What This Actually Costs Edmonton

An entry-level deal for Hughes carries a cap hit around $950K — the CBA maximum. That's it. In a world where the Oilers are paying Leon Draisaitl $14 million and Connor McDavid $12.5 million, finding a forward who can chip in 25-35 points for under a million dollars is how you keep a contender's depth chart alive. Nobody throws a parade for an ELC signing. But Edmonton's pipeline situation means college free agents are the cheapest and fastest path to inject talent — and they can't afford to miss on the good ones.
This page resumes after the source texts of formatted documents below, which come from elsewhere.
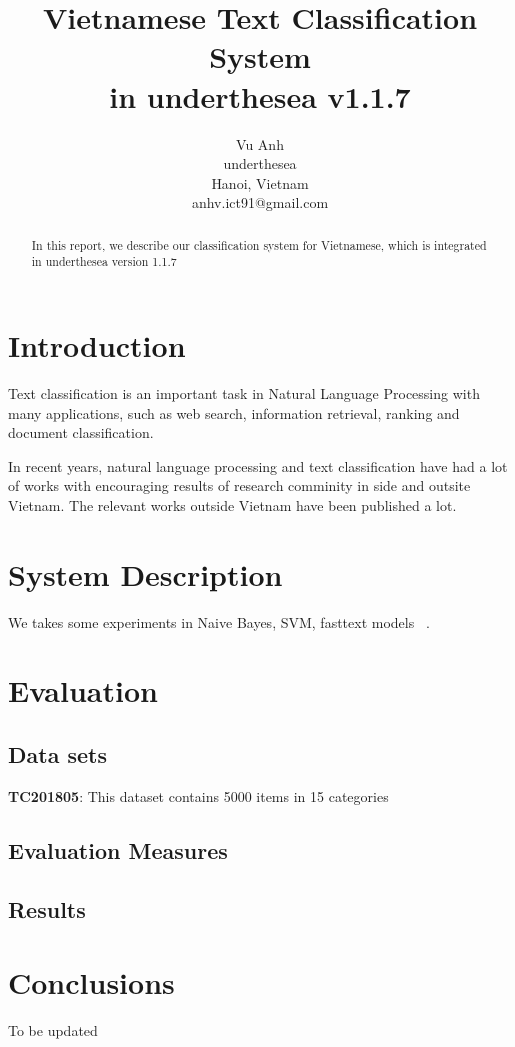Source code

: \documentclass[11pt,a4paper]{article}
\title{Vietnamese Text Classification System \\ in underthesea v1.1.7}
\author{
Vu Anh\\
underthesea\\
Hanoi, Vietnam\\
anhv.ict91@gmail.com
}
\date{}
\begin{document}
\maketitle
\begin{abstract}
In this report, we describe our classification system for Vietnamese, which is integrated in underthesea version 1.1.7

\end{abstract}

\section{Introduction}

Text classification is an important task in Natural Language Processing with many applications, such as web search, information retrieval, ranking and document classification.

In recent years, natural language processing and text classification have had a lot of works with encouraging results of research comminity in side and outsite Vietnam. The relevant works outside Vietnam have been published a lot.

\section{System Description}

We takes some experiments in Naive Bayes, SVM, fasttext models ~\cite{DBLP:journals/corr/JoulinGBM16}.

\section{Evaluation}

\subsection{Data sets}

\noindent \textbf{TC201805}: This dataset contains 5000 items in 15 categories

\subsection{Evaluation Measures}

\subsection{Results}


\section{Conclusions}

To be updated



\end{document}
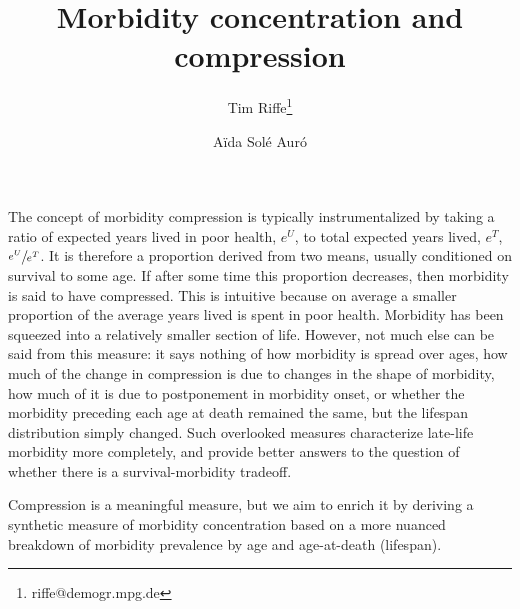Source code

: \documentclass{article}
\begin{document}
\title{Morbidity concentration and compression}

\author[1]{Tim Riffe\thanks{riffe@demogr.mpg.de}}
\author[2]{A{\"i}da Sol\'{e} Aur\'{o}}

\maketitle

The concept of morbidity compression is typically instrumentalized by taking a
ratio of expected years lived in poor health, $e^U$, to total expected years lived,
$e^T$, $\sfrac{e^U}{e^T}$. It is therefore a proportion derived from two means,
usually conditioned on survival to some age. If after some time this proportion
decreases, then morbidity is said to have compressed. This is intuitive because on average a smaller proportion of the average years lived is spent in poor
health. Morbidity has been squeezed into a relatively smaller section of
life. However, not much else can be said from this measure:
it says nothing of how morbidity is spread over ages, how much of the change in compression is
due to changes in the shape of morbidity, how much of it is due to postponement in
morbidity onset, or whether the morbidity preceding each age at death remained
the same, but the lifespan distribution simply changed. Such overlooked measures
characterize late-life morbidity more completely, and provide better answers to
the question of whether there is a survival-morbidity tradeoff. 

Compression is a meaningful measure, but we aim to enrich it by deriving a
synthetic measure of morbidity concentration based on a more nuanced breakdown
of morbidity prevalence by age and age-at-death (lifespan). 
\end{document}
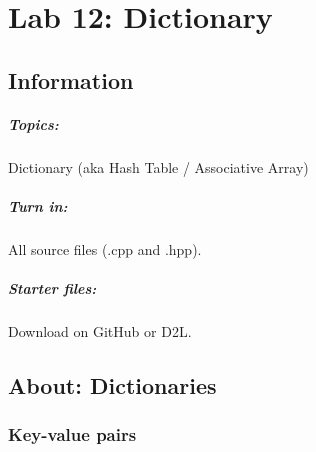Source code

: \documentclass[a4paper,12pt,oneside]{book}
\title{}
\author{Rachel Morris}
\date{\today}
\newcommand{\laLab}{Lab 12: Dictionary\ }
\begin{document}
    \chapter*{\laLab} 

        \section{Information}
            \paragraph{ Topics: } Dictionary (aka Hash Table / Associative Array)
            \paragraph{ Turn in: } All source files (.cpp and .hpp).
            \paragraph{ Starter files: } Download on GitHub or D2L.
        

\renewcommand*\DTstylecomment{\rmfamily\color{green}\textsc}

\begin{framed}
\end{framed}
   

\tableofcontents

\section{About: Dictionaries}

\subsection{Key-value pairs}
\end{document}
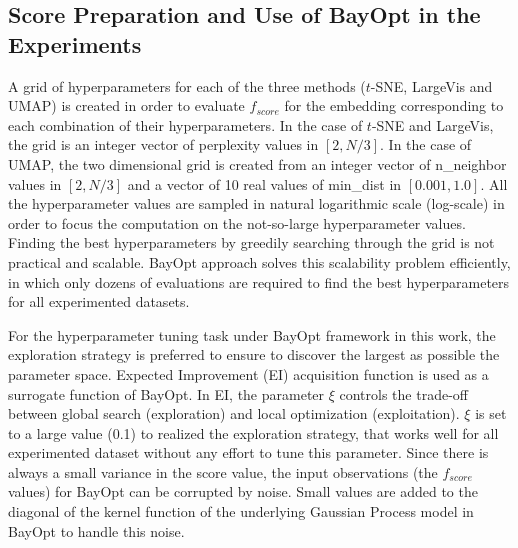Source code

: \subsection{Score Preparation and Use of BayOpt in the Experiments}\label{sec:xp:proof}


A grid of hyperparameters for each of the three methods ($t$-SNE, LargeVis and UMAP) is created in order to evaluate $f_{score}$ for the embedding corresponding to each combination of their hyperparameters.
In the case of $t$-SNE and LargeVis, the grid is an integer vector of perplexity values in $[2,N/3]$.
In the case of UMAP, the two dimensional grid is created from an integer vector of {n\_neighbor} values in $[2,N/3]$ and a vector of 10 real values of {min\_dist} in $[0.001, 1.0]$.
All the hyperparameter values are sampled in natural logarithmic scale (log-scale) in order to focus the computation on the not-so-large hyperparameter values.
Finding the best hyperparameters by greedily searching through the grid is not practical and scalable.
BayOpt approach solves this scalability problem efficiently, in which only dozens of evaluations are required to find the best hyperparameters for all experimented datasets.

For the hyperparameter tuning task under BayOpt framework in this work, the exploration strategy is preferred to ensure to discover the largest as possible the parameter space.
Expected Improvement (EI) acquisition function is used as a surrogate function of BayOpt.
In EI, the parameter $\xi$ controls the trade-off between global search (exploration) and local optimization (exploitation).
$\xi$ is set to a large value (0.1) to realized the exploration strategy, that works well for all experimented dataset without any effort to tune this parameter.
Since there is always a small variance in the score value, 
the input observations (the $f_{score}$ values) for BayOpt can be corrupted by noise.
Small values are added to the diagonal of the kernel function of the underlying Gaussian Process model in BayOpt to handle this noise.

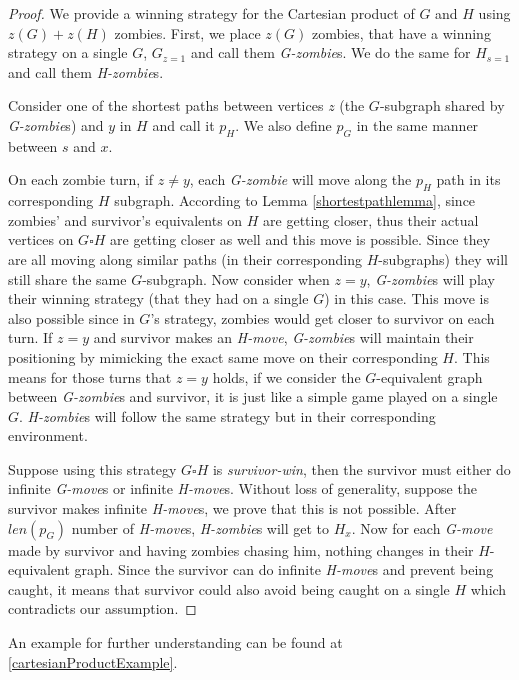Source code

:\documentclass[1p]{elsarticle}
\begin{document}
\begin{proof}
	We provide a winning strategy for the Cartesian product of $G$ and $H$ using $z(G)+z(H)$ zombies. First, we place
	$z(G)$ zombies, that have a winning strategy on a single $G$, $G_{z = 1}$ and call them {\it G-zombie}s. We do the
	same for $H_{s = 1}$ and call them {\it H-zombie}s.


	Consider one of the shortest paths between vertices $z$ (the $G$-subgraph shared by {\it G-zombie}s) and $y$ in $H$
	and call it $p_H$. We also define $p_G$ in the same manner between $s$ and $x$.


	On each zombie turn, if $z \neq y$, each {\it G-zombie} will move along the $p_H$ path in its corresponding $H$
	subgraph. According to Lemma \ref{shortestpathlemma}, since zombies' and survivor's equivalents on $H$ are getting
	closer, thus their actual vertices on $G \square H$ are getting closer as well and this move is possible. Since they
	are all moving along similar paths (in their corresponding $H$-subgraphs) they will still share the same
	$G$-subgraph. Now consider when $z = y$, {\it G-zombie}s will play their winning strategy (that they had on a single
	$G$) in this case. This move is also possible since in $G$'s strategy, zombies would get closer to survivor on each
	turn. If $z = y$ and survivor makes an {\it H-move}, {\it G-zombie}s will maintain their positioning by mimicking
	the exact same move on their corresponding $H$. This means for those turns that $z=y$ holds, if we consider the
	$G$-equivalent graph between {\it G-zombie}s and survivor, it is just like a simple game played on a single $G$.
	{\it H-zombie}s will follow the same strategy but in their corresponding environment.
	
	
	Suppose using this strategy $G \square H$ is {\it survivor-win}, then the survivor must either do infinite {\it
	G-move}s or infinite {\it H-move}s. Without loss of generality, suppose the survivor makes infinite {\it H-move}s,
	we prove that this is not possible. After $len(p_G)$ number of {\it H-move}s, {\it H-zombie}s will get to $H_x$. Now for
	each {\it G-move} made by survivor and having zombies chasing him, nothing changes in their $H$-equivalent graph.
	Since the survivor can do infinite {\it H-move}s and prevent being caught, it means that survivor could also avoid
	being caught on a single $H$ which contradicts our assumption.
	
\end{proof}
An example for further understanding can be found at \ref{cartesianProductExample}.
\end{document}
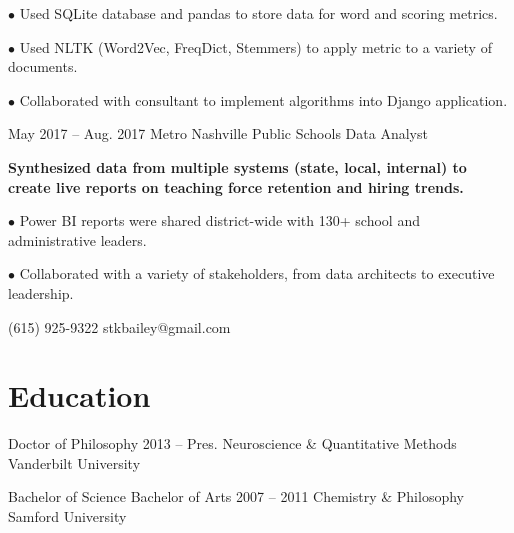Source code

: \documentclass{tccv}
\begin{document}
\begin{eventlist}
\begin{factlist}
    \item{$\bullet$}
         {Used SQLite database and pandas to store data for word and scoring metrics.}

    \item{$\bullet$}
         {Used NLTK (Word2Vec, FreqDict, Stemmers) to apply metric to a variety of documents.}
         
    \item{$\bullet$}
         {Collaborated with consultant to implement algorithms into Django application.}
\end{factlist}

\item{May 2017 -- Aug. 2017}
     {Metro Nashville Public Schools}
     {Data Analyst}

    \textbf{Synthesized data from multiple systems (state, local, internal) to create live reports on teaching force retention and hiring trends.} 
    \newline

\begin{factlist}
    \item{$\bullet$}
         {Power BI reports were shared district-wide with 130+ school and administrative leaders.}
         
    \item{$\bullet$}
         {Collaborated with a variety of stakeholders, from data architects to executive leadership.}
\end{factlist}



\end{eventlist}



    {(615) 925-9322}
    {stkbailey@gmail.com}

\section{Education}

\begin{yearlist}

\item[Doctor of Philosophy]{2013 -- Pres.}
     {Neuroscience \& \newline Quantitative Methods}
     {Vanderbilt University}
\item[Bachelor of Science \newline Bachelor of Arts]{2007 -- 2011}
     {Chemistry \& Philosophy}
     {Samford University}

\end{yearlist}
\end{document}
Timing is the complication. Michigan plays in the Frozen Four starting April 9. If the Wolverines make a deep run — and at 28-7-1, they probably will — Hughes won't be available to sign until mid-April. By then, other teams will have circled. Marek didn't mention competing suitors, but online chatter among Oilers fans suggests they're not the only ones watching (they rarely are with 50-point college captains). Edmonton went to see him in person for a reason — they want to be first in line when the handshake window opens.

One college free agent won't fix a franchise that traded away its next two first-round picks. That's just math. But a 24-year-old captain putting up 1.39 points per game at the top-ranked program in the country, available for under a million bucks? Edmonton's current situation doesn't leave room to pass on that.

Frequently Asked Questions

Is T.J. Hughes an NHL draft pick?

No. Hughes went undrafted and took the junior-A-to-college route, playing three seasons with the Brooks Bandits in the AJHL before earning a scholarship at Michigan. His 66-goal AJHL season in 2021-22 is what caught the Wolverines' attention. At 24, he's older than most college free agents, which actually works in his favor — teams view him as closer to NHL-ready than a 21-year-old sophomore would be.

How many points does T.J. Hughes have in his college career?

Hughes has 172 points (66 goals, 106 assists) in 152 career games at Michigan. His senior year has been his best — 50 points in 36 games for a 1.39 points-per-game average, up from 1.06 PPG as a junior. He also recorded a career-high five-point game (four goals, one assist) against Penn State in November 2024.

When can NCAA free agents sign with NHL teams?

Players can sign once their college season officially ends or when they leave their program. For Hughes, that means after Michigan's NCAA tournament involvement concludes. With the Frozen Four scheduled for April 9-11 in Las Vegas, Hughes could be available as early as mid-April. Teams typically begin informal conversations before the signing window opens, which is what Edmonton's in-person scouting trip likely represented.

Why don't the Edmonton Oilers have first-round draft picks?

Edmonton traded its 2026 first-rounder to San Jose in March 2025 as part of the Jake Walman acquisition. The 2027 first-round pick went to Chicago on March 4, 2026, in the deal for Jason Dickinson and Colton Dach — that pick is top-12 protected but will almost certainly convey given the Oilers are a perennial playoff team. This draft capital drought is why college free agents like Hughes have become a strategic priority for GM Stan Bowman.